After booking a surprisingly affordable suite at the Mi-Pad Hotel on Henry Street, Miriam Moore was shocked and amused by what she found.
Instead of a sweeping panorama of Wakatipu, she discovered the room had a televised feed from a rooftop camera view.
Moore says she and a friend booked the listing on the promise of a “mountain view, lake view, city view” for their lakeside break.
His guess was that it must be referring to the video feed from the television, as the only window looked out onto the road at the back. After booking online, she was attracted by the promise of the view. “Fair play with them,” she wrote.

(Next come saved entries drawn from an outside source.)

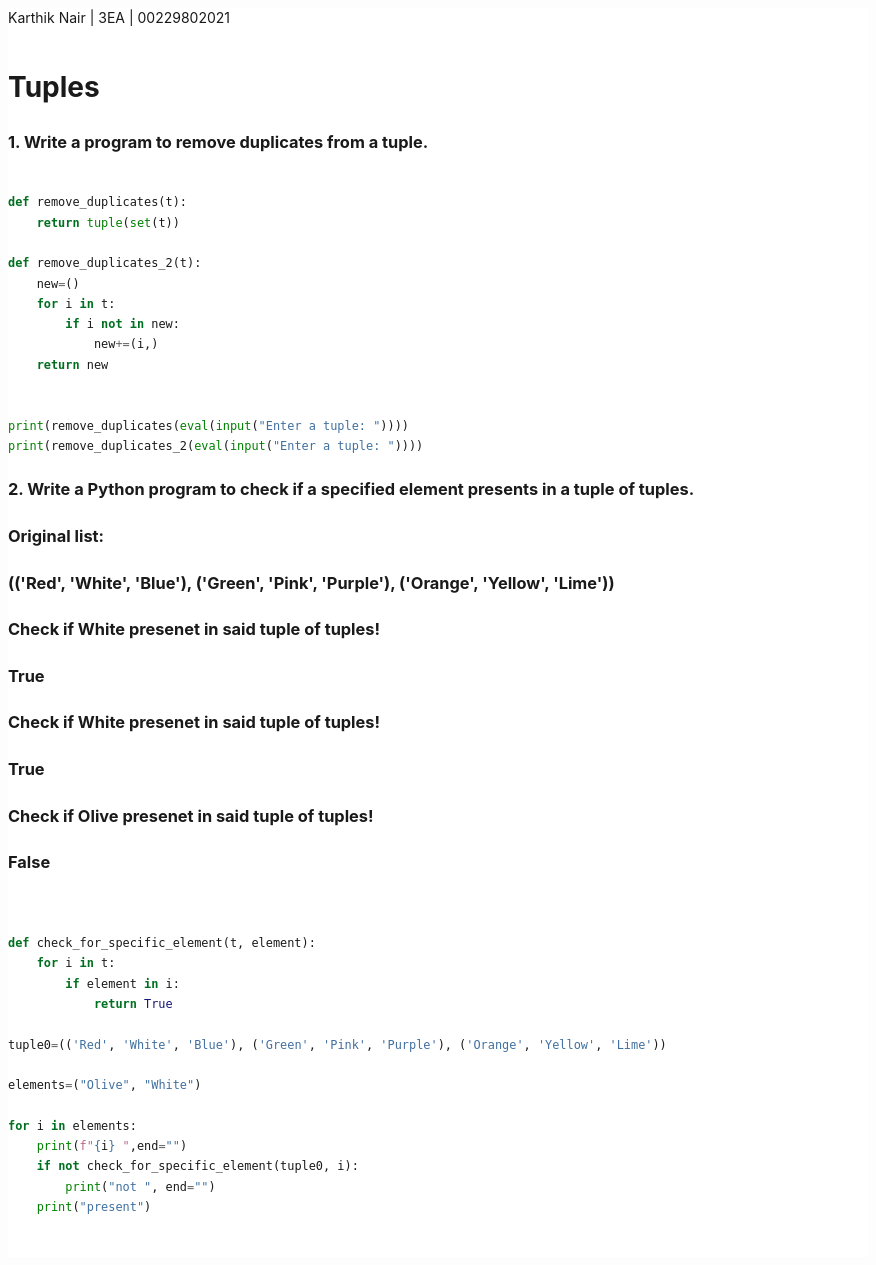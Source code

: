 Karthik Nair | 3EA | 00229802021

# Tuples

### 1.  Write a program to remove duplicates from a tuple.
```python

def remove_duplicates(t):
    return tuple(set(t))

def remove_duplicates_2(t):
    new=()
    for i in t:
        if i not in new:
            new+=(i,)
    return new


print(remove_duplicates(eval(input("Enter a tuple: "))))
print(remove_duplicates_2(eval(input("Enter a tuple: "))))
```

### 2. Write a Python program to check if a specified element presents in a tuple of tuples.
### Original list:
### (('Red', 'White', 'Blue'), ('Green', 'Pink', 'Purple'), ('Orange', 'Yellow', 'Lime'))
### Check if White presenet in said tuple of tuples!
### True
### Check if White presenet in said tuple of tuples!
### True
### Check if Olive presenet in said tuple of tuples!
### False
```python


def check_for_specific_element(t, element):
    for i in t:
        if element in i:
            return True

tuple0=(('Red', 'White', 'Blue'), ('Green', 'Pink', 'Purple'), ('Orange', 'Yellow', 'Lime'))

elements=("Olive", "White")

for i in elements:
    print(f"{i} ",end="")
    if not check_for_specific_element(tuple0, i):
        print("not ", end="")
    print("present")

        

```
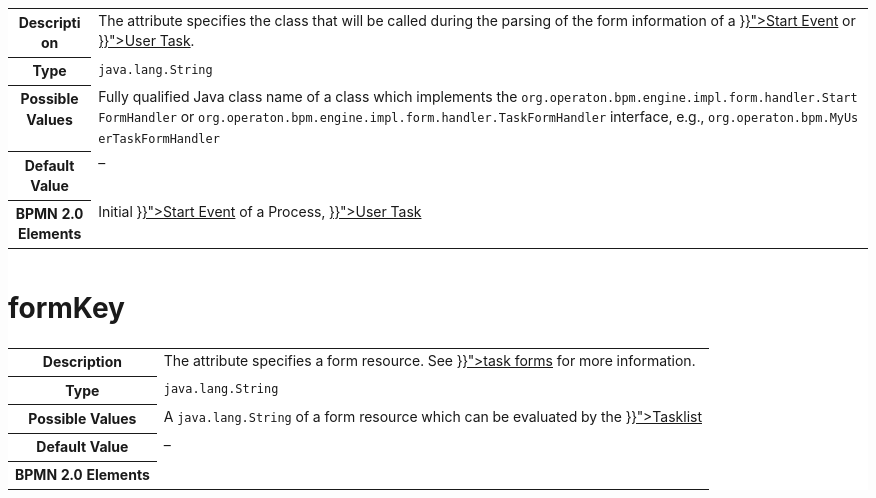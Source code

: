 <table class="table table-striped">
  <tr>
    <th>Description</th>
    <td>
      The attribute specifies the class that will be called during the parsing of the form information of a <a href="{{< ref "/manual/reference/bpmn20/events/start-events.md" >}}">Start Event</a> or <a href="{{< ref "/manual/reference/bpmn20/tasks/user-task.md" >}}">User Task</a>.
    </td>
  </tr>
  <tr>
    <th>Type</th>
    <td><code>java.lang.String</code></td>
  </tr>
  <tr>
    <th>Possible Values</th>
    <td>
      Fully qualified Java class name of a class which implements the <code>org.operaton.bpm.engine.impl.form.handler.StartFormHandler</code>
      or <code>org.operaton.bpm.engine.impl.form.handler.TaskFormHandler</code> interface, e.g., <code>org.operaton.bpm.MyUserTaskFormHandler</code>
    </td>
  </tr>
  <tr>
    <th>Default Value</th>
    <td>&ndash;</td>
  </tr>
  <tr>
    <th>BPMN 2.0 Elements</th>
    <td>
      Initial <a href="{{< ref "/manual/reference/bpmn20/events/start-events.md" >}}">Start Event</a> of a Process,
      <a href="{{< ref "/manual/reference/bpmn20/tasks/user-task.md" >}}">User Task</a>
    </td>
  </tr>
</table>

# formKey

<table class="table table-striped">
  <tr>
    <th>Description</th>
    <td>
      The attribute specifies a form resource. See <a href="{{< ref "/manual/user-guide/task-forms/_index.md" >}}">task forms</a> for more information.
    </td>
  </tr>
  <tr>
    <th>Type</th>
    <td><code>java.lang.String</code></td>
  </tr>
  <tr>
    <th>Possible Values</th>
    <td>
      A <code>java.lang.String</code> of a form resource which can be evaluated by the <a href="{{< ref "/manual/webapps/tasklist/_index.md" >}}">Tasklist</a>
    </td>
  </tr>
  <tr>
    <th>Default Value</th>
    <td>&ndash;</td>
  </tr>
  <tr>
    <th>BPMN 2.0 Elements</th>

The hotel’s website describes rooms as modern with “options for Remarkables Scenic Mountains or Picturesque Lake Wakatipu Views” though that’s “(subject to availability)”.
The hotel has confirmed that all rooms have the ability to stream live views from cameras on the side of the hotel, to allow everyone access to the stunning lake views. The rooftop terrace social area is open to all guests.
Although Moore said it was a little cheeky, she didn’t mind.
“It was affordable and we were barely in the room. We were enjoying Queenstown.”
The high-tech solution to sharing the view comes as the price of lakeside accommodation rises over the summer.
This Christmas, Queenstown rooms and self-catering baches have increased by almost a third, up 31% on last year according to Bachcare.
With the first summer of open borders and no covid travel restrictions, those renting accommodation expect there to be a premium on quaint rooms.
Views of Lake Wakatipu are a sought after commodity.
For the first week of December, Airbnb has an average rate of $530 per night in Queenstown, compared to $300 in Wanaka and Cromwell.
The rooftop camera might be a more economical option.